“Digested all that, have you?” Ferrini asked.
“Yes … But then, all three of them …”
“I know. All three of them hated their father or father figure, all three of them lost their mother, all three of them did some thieving and were inconstant at work. What’s more, they all at some point collaborated with the investigators. And the only thing we can do now is to start all over again reading Romola’s report and pick out every single reference to each one of them until one of them emerges clearly
and the others fade out because something doesn’t add up—and added to this description are some plain facts which are more up our street. We have to show that he could have got hold of Silvano’s gun, we have to explain the gaps between sixty-eight and seventy-four and between seventy-four and eighty-one and, what’s even more difficult, understand why he stopped—I remember a case I was on once …”
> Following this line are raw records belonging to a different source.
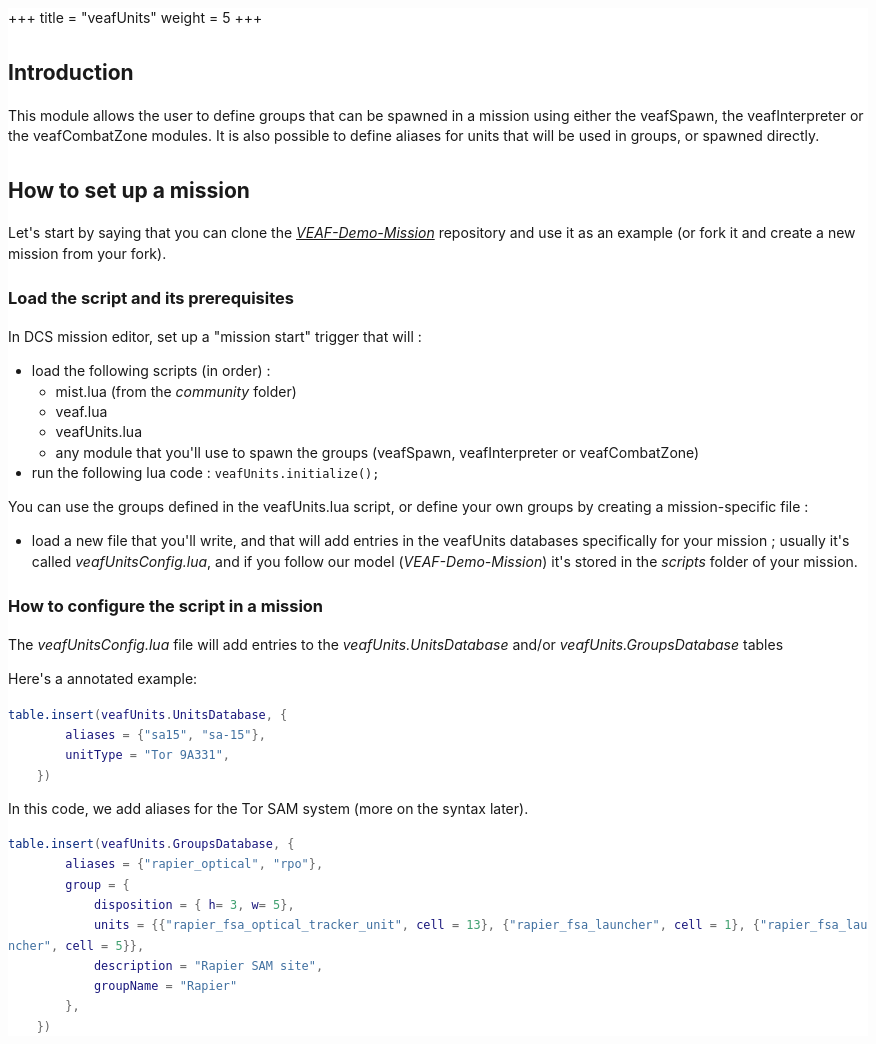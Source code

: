 +++
title = "veafUnits"
weight = 5
+++

## Introduction

This module allows the user to define groups that can be spawned in a mission using either the veafSpawn, the veafInterpreter or the veafCombatZone modules.
It is also possible to define aliases for units that will be used in groups, or spawned directly.

## How to set up a mission

Let's start by saying that you can clone the *[VEAF-Demo-Mission](https://github.com/VEAF/VEAF-Demo-Mission)* repository and use it as an example (or fork it and create a new mission from your fork).

### Load the script and its prerequisites

In DCS mission editor, set up a "mission start" trigger that will :

* load the following scripts (in order) :
  * mist.lua (from the *community* folder)
  * veaf.lua
  * veafUnits.lua
  * any module that you'll use to spawn the groups (veafSpawn, veafInterpreter or veafCombatZone)
* run the following lua code : `veafUnits.initialize();`

You can use the groups defined in the veafUnits.lua script, or define your own groups by creating a mission-specific file :

* load a new file that you'll write, and that will add entries in the veafUnits databases specifically for your mission ; usually it's called _veafUnitsConfig.lua_, and if you follow our model (*VEAF-Demo-Mission*) it's stored in the *scripts* folder of your mission.

### How to configure the script in a mission

The *veafUnitsConfig.lua* file will add entries to the _veafUnits.UnitsDatabase_ and/or _veafUnits.GroupsDatabase_ tables

Here's a annotated example:

```lua
table.insert(veafUnits.UnitsDatabase, {
        aliases = {"sa15", "sa-15"},
        unitType = "Tor 9A331",
    })
```

In this code, we add aliases for the Tor SAM system (more on the syntax later).

```lua
table.insert(veafUnits.GroupsDatabase, {
        aliases = {"rapier_optical", "rpo"},
        group = {
            disposition = { h= 3, w= 5},
            units = {{"rapier_fsa_optical_tracker_unit", cell = 13}, {"rapier_fsa_launcher", cell = 1}, {"rapier_fsa_launcher", cell = 5}},
            description = "Rapier SAM site",
            groupName = "Rapier"
        },
    })
```
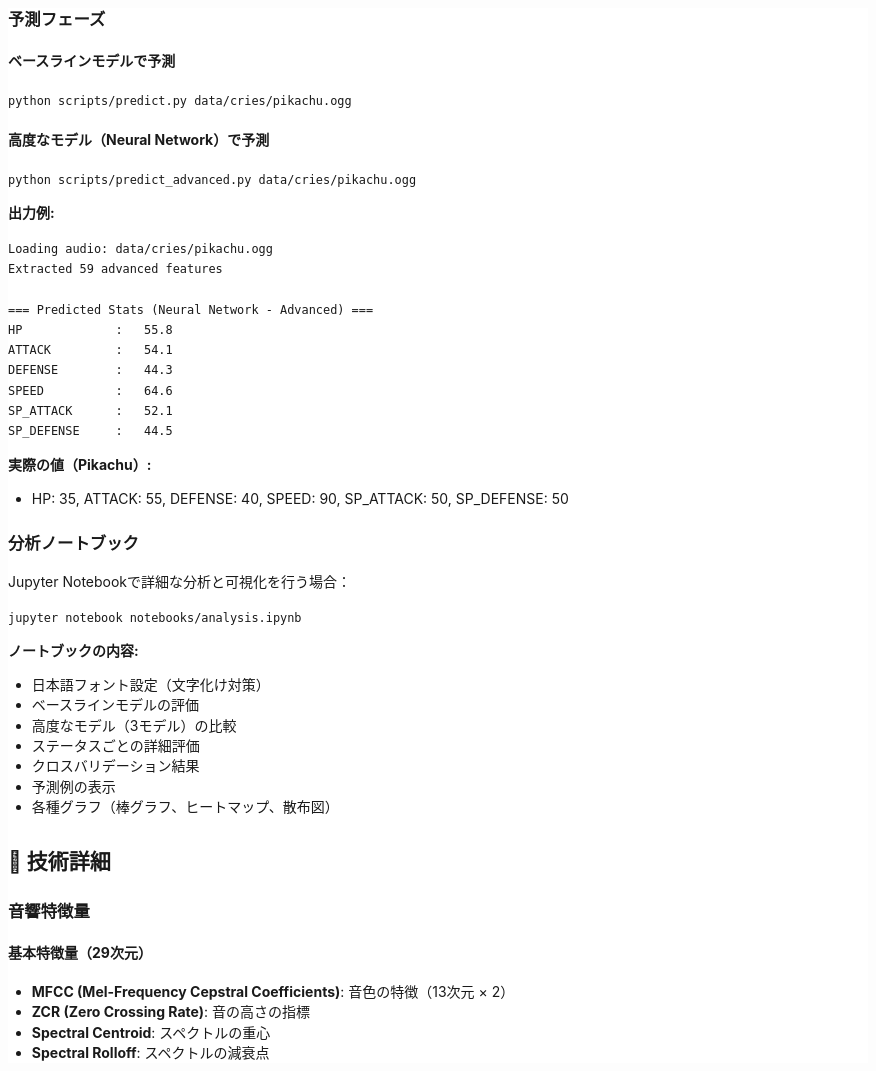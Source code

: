 ### 予測フェーズ

#### ベースラインモデルで予測

```bash
python scripts/predict.py data/cries/pikachu.ogg
```

#### 高度なモデル（Neural Network）で予測

```bash
python scripts/predict_advanced.py data/cries/pikachu.ogg
```

**出力例:**
```
Loading audio: data/cries/pikachu.ogg
Extracted 59 advanced features

=== Predicted Stats (Neural Network - Advanced) ===
HP             :   55.8
ATTACK         :   54.1
DEFENSE        :   44.3
SPEED          :   64.6
SP_ATTACK      :   52.1
SP_DEFENSE     :   44.5
```

**実際の値（Pikachu）:**
- HP: 35, ATTACK: 55, DEFENSE: 40, SPEED: 90, SP_ATTACK: 50, SP_DEFENSE: 50

### 分析ノートブック

Jupyter Notebookで詳細な分析と可視化を行う場合：

```bash
jupyter notebook notebooks/analysis.ipynb
```

**ノートブックの内容:**
- 日本語フォント設定（文字化け対策）
- ベースラインモデルの評価
- 高度なモデル（3モデル）の比較
- ステータスごとの詳細評価
- クロスバリデーション結果
- 予測例の表示
- 各種グラフ（棒グラフ、ヒートマップ、散布図）

## 🔬 技術詳細

### 音響特徴量

#### 基本特徴量（29次元）
- **MFCC (Mel-Frequency Cepstral Coefficients)**: 音色の特徴（13次元 × 2）
- **ZCR (Zero Crossing Rate)**: 音の高さの指標
- **Spectral Centroid**: スペクトルの重心
- **Spectral Rolloff**: スペクトルの減衰点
The Marshal didn’t try to interrupt him. He didn’t get annoyed at his smoke-filled office. Now that Ferrini was back he could function again. He felt calm and sure. As Ferrini chattered on he divided up the Romola report between them and prepared three sheets of paper each with a name at the top. He wasn’t consciously thinking about it but somewhere inside himself he knew they were going to find the answer, however long it took.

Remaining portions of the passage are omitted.